そんなある日、宮の別邸に仏師が招かれる。目が覚めるような美少年だった。
みごとな御仏を掘られるのだと紹介する宮のたいそう嬉しそうに語り、手放しでほめちぎる。
(まさか! ライバル登場かっっっ)
本当に宮に衆道の気があるならば、何としても道を正さねばならない。
意を決する影和の耳に、不穏な言葉が飛び込んだ。
「こちらの方のお姿を象って孔雀明王像をお造りすればよろしいのですね。なるほど、孔雀明王様はもともと天竺では守護の女神であられましたから」
えっ? バレてる?
影和は一瞬、ひるんだ。バレていること自体は、正直どうでもいい…… が。
もし作られた仏像が影和よりも和泉に似ていたら?
(宮様は、どう思うだろう)
「空木宮様、少々お時間を頂きたく存じます」
影和の形相にひるんだか、鬼気迫る様子にドン引きしたか、空木宮は即座に首を縦に振った。
深夜、亥の刻。またの名を、23時。
高貴な御方の私室に突撃するには非常識な刻限であるのは、重々承知しているが。
反省や後悔は、後でまとめてすればよいだけの話…… とばかりに影和は正面から宮を見据える。

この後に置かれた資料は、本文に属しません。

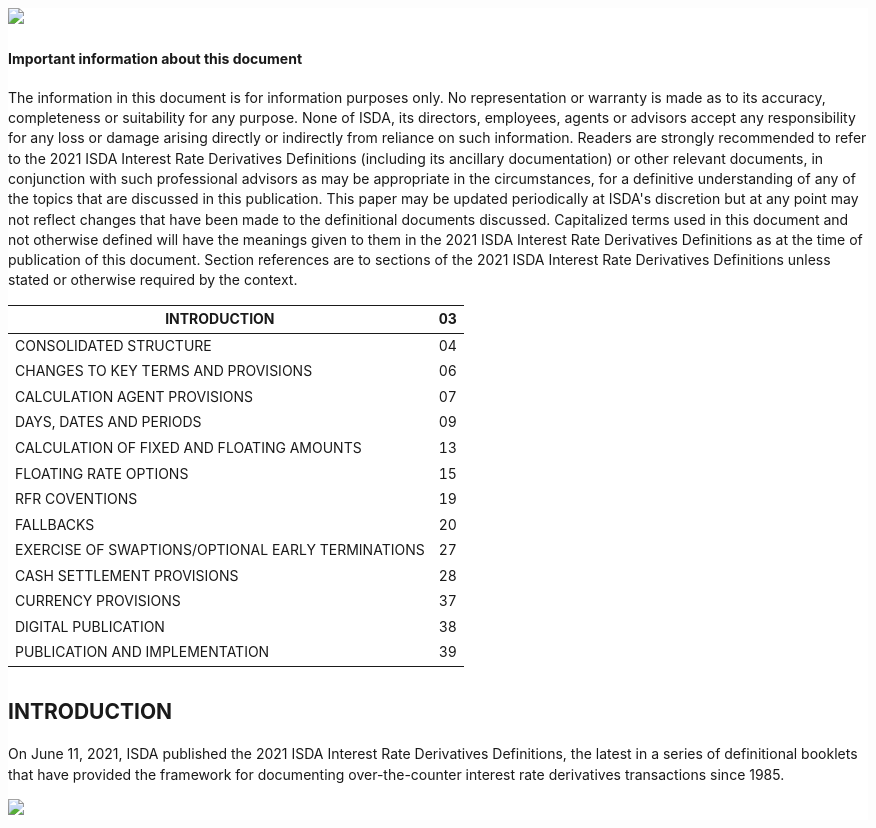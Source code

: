 ![](_page_0_Picture_1.jpeg)

#### **Important information about this document**

The information in this document is for information purposes only. No representation or warranty is made as to its accuracy, completeness or suitability for any purpose. None of ISDA, its directors, employees, agents or advisors accept any responsibility for any loss or damage arising directly or indirectly from reliance on such information. Readers are strongly recommended to refer to the 2021 ISDA Interest Rate Derivatives Definitions (including its ancillary documentation) or other relevant documents, in conjunction with such professional advisors as may be appropriate in the circumstances, for a definitive understanding of any of the topics that are discussed in this publication. This paper may be updated periodically at ISDA's discretion but at any point may not reflect changes that have been made to the definitional documents discussed. Capitalized terms used in this document and not otherwise defined will have the meanings given to them in the 2021 ISDA Interest Rate Derivatives Definitions as at the time of publication of this document. Section references are to sections of the 2021 ISDA Interest Rate Derivatives Definitions unless stated or otherwise required by the context.

| INTRODUCTION                                      | 03 |
|---------------------------------------------------|----|
| CONSOLIDATED STRUCTURE<br>                        | 04 |
| CHANGES TO KEY TERMS AND PROVISIONS               | 06 |
| CALCULATION AGENT PROVISIONS                      | 07 |
| DAYS, DATES AND PERIODS                           | 09 |
| CALCULATION OF FIXED AND FLOATING AMOUNTS         | 13 |
| FLOATING RATE OPTIONS                             | 15 |
| RFR COVENTIONS                                    | 19 |
| FALLBACKS<br>                                     | 20 |
| EXERCISE OF SWAPTIONS/OPTIONAL EARLY TERMINATIONS | 27 |
| CASH SETTLEMENT PROVISIONS<br>                    | 28 |
| CURRENCY PROVISIONS<br>                           | 37 |
| DIGITAL PUBLICATION<br>                           | 38 |
| PUBLICATION AND IMPLEMENTATION                    | 39 |

## INTRODUCTION

On June 11, 2021, ISDA published the 2021 ISDA Interest Rate Derivatives Definitions, the latest in a series of definitional booklets that have provided the framework for documenting over-the-counter interest rate derivatives transactions since 1985.

![](_page_2_Figure_3.jpeg)
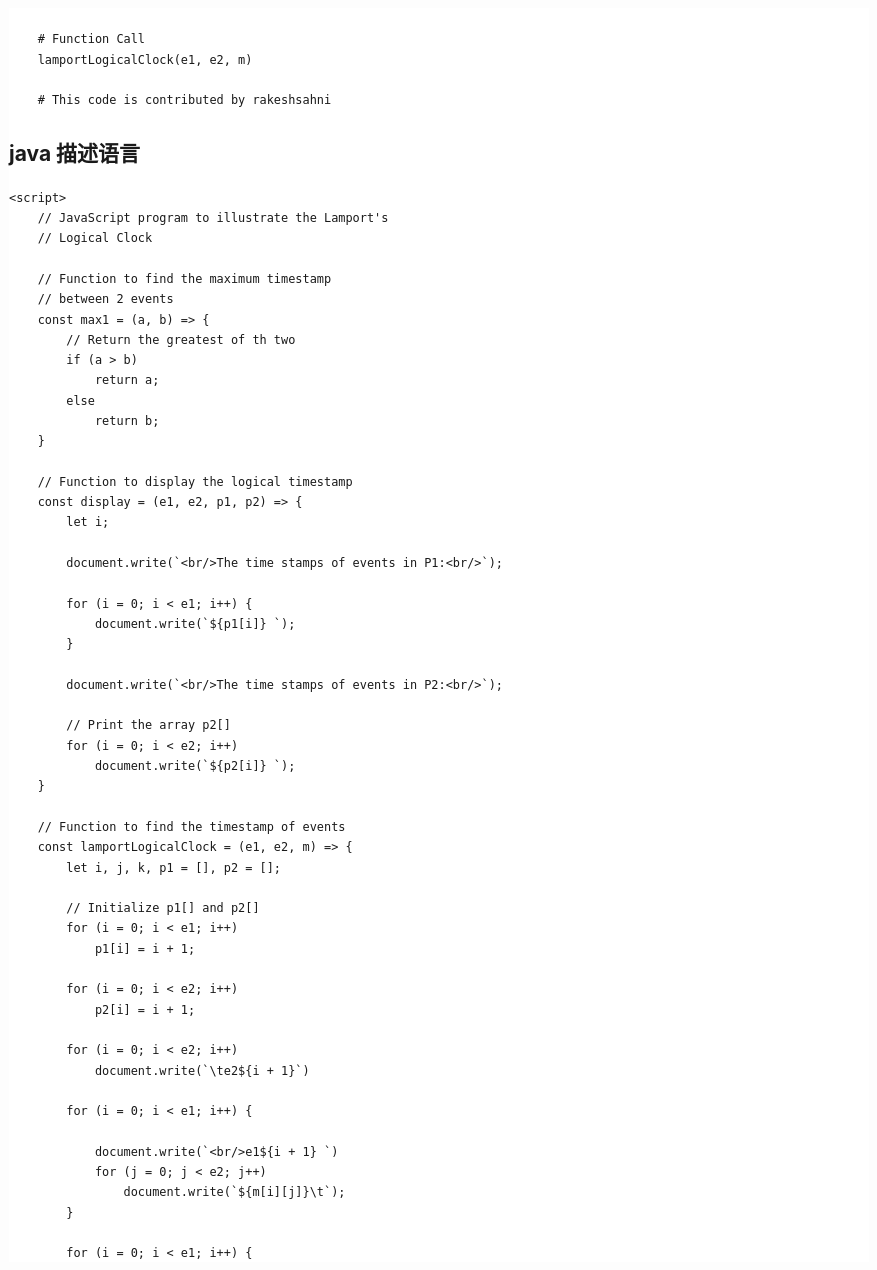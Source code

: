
 ```

    # Function Call
    lamportLogicalClock(e1, e2, m)

    # This code is contributed by rakeshsahni
```

## java 描述语言

```
<script>
    // JavaScript program to illustrate the Lamport's
    // Logical Clock

    // Function to find the maximum timestamp
    // between 2 events
    const max1 = (a, b) => {
        // Return the greatest of th two
        if (a > b)
            return a;
        else
            return b;
    }

    // Function to display the logical timestamp
    const display = (e1, e2, p1, p2) => {
        let i;

        document.write(`<br/>The time stamps of events in P1:<br/>`);

        for (i = 0; i < e1; i++) {
            document.write(`${p1[i]} `);
        }

        document.write(`<br/>The time stamps of events in P2:<br/>`);

        // Print the array p2[]
        for (i = 0; i < e2; i++)
            document.write(`${p2[i]} `);
    }

    // Function to find the timestamp of events
    const lamportLogicalClock = (e1, e2, m) => {
        let i, j, k, p1 = [], p2 = [];

        // Initialize p1[] and p2[]
        for (i = 0; i < e1; i++)
            p1[i] = i + 1;

        for (i = 0; i < e2; i++)
            p2[i] = i + 1;

        for (i = 0; i < e2; i++)
            document.write(`\te2${i + 1}`)

        for (i = 0; i < e1; i++) {

            document.write(`<br/>e1${i + 1} `)
            for (j = 0; j < e2; j++)
                document.write(`${m[i][j]}\t`);
        }

        for (i = 0; i < e1; i++) {
```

宮邸に仕えて以降、空木宮が、人間とは思えないほど謙虚であるのは解った。
それも神か、仏なのか! レベルである。こういうひとに好意を伝えるのは遠慮してはダメだろう。
「なぜ宮様はそこまで和泉を拒絶なさいますか」
和泉は……まぁ多少は先走る傾向があり、
物静かな環境を好まれる宮様にとっては少々わずらわしく思われるかもしれませぬが、
それほど忌避するおなごではございません!
と、ひとまず冷静に自己分析をして、影和はアピールを続ける。
第一、宮様を心から好いております。ハッキリ言って惚れています。
風雅なお姿に見惚れ、涼やかなお声にときめき、清廉な心根に射貫かれ……。
滔々と和泉の想いを語る影和の目に、
空木宮は静かに話を聞きながら、徐々に疲弊しているように見えた。
多少の罪悪感に、己れの勢いが失速していくのを感じる。
「…… 宮様はそれほどまでに和泉には会いたくないのですか? そんなに和泉が嫌いですか?」
言って影和は、潤みそうになる目をそらした。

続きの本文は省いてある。